Information shown:
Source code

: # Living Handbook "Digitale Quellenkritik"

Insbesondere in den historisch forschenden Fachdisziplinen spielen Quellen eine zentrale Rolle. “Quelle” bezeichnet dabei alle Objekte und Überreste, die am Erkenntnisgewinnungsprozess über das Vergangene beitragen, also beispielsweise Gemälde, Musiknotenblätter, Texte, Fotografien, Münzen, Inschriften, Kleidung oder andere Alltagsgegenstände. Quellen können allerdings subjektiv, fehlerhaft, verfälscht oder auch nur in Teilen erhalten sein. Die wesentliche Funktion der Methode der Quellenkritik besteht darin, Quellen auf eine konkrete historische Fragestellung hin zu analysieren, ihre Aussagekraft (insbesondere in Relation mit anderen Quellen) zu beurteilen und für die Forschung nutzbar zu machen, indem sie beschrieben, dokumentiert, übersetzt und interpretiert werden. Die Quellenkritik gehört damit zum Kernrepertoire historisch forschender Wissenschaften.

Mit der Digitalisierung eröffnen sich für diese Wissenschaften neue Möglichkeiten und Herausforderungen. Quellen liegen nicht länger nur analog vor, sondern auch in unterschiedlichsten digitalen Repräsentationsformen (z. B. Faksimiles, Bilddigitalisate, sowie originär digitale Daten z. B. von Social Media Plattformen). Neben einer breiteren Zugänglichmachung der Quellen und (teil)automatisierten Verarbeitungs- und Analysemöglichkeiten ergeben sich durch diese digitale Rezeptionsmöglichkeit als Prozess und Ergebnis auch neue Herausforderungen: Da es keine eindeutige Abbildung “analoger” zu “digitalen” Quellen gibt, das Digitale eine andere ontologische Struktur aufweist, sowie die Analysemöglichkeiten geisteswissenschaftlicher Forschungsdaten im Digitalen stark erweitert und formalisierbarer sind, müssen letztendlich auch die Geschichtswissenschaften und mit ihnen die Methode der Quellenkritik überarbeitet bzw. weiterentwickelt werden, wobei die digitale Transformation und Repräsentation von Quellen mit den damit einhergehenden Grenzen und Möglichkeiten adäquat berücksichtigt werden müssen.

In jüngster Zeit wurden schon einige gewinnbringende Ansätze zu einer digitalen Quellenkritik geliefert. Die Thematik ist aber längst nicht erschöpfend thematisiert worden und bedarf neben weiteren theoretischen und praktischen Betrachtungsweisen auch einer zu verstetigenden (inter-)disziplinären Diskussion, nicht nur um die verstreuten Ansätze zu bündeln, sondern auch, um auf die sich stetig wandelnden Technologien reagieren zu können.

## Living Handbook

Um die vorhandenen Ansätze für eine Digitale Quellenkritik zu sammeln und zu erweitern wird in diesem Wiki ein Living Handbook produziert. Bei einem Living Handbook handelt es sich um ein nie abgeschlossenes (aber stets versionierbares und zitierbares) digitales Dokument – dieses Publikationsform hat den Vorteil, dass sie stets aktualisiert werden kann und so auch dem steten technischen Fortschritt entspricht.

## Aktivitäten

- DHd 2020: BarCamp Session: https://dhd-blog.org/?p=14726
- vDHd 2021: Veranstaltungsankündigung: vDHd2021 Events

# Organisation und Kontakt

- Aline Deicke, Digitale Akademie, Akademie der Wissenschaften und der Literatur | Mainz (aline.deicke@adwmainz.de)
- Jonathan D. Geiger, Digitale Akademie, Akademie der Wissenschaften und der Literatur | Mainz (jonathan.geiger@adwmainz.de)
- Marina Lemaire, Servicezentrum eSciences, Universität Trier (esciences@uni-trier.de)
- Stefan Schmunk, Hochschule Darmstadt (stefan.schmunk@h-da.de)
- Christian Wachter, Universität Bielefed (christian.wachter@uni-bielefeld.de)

Work required:
Take each line above that contains "Ansätze" and copy it out.

Answer to this exercise:
In jüngster Zeit wurden schon einige gewinnbringende Ansätze zu einer digitalen Quellenkritik geliefert. Die Thematik ist aber längst nicht erschöpfend thematisiert worden und bedarf neben weiteren theoretischen und praktischen Betrachtungsweisen auch einer zu verstetigenden (inter-)disziplinären Diskussion, nicht nur um die verstreuten Ansätze zu bündeln, sondern auch, um auf die sich stetig wandelnden Technologien reagieren zu können.
Um die vorhandenen Ansätze für eine Digitale Quellenkritik zu sammeln und zu erweitern wird in diesem Wiki ein Living Handbook produziert. Bei einem Living Handbook handelt es sich um ein nie abgeschlossenes (aber stets versionierbares und zitierbares) digitales Dokument – dieses Publikationsform hat den Vorteil, dass sie stets aktualisiert werden kann und so auch dem steten technischen Fortschritt entspricht.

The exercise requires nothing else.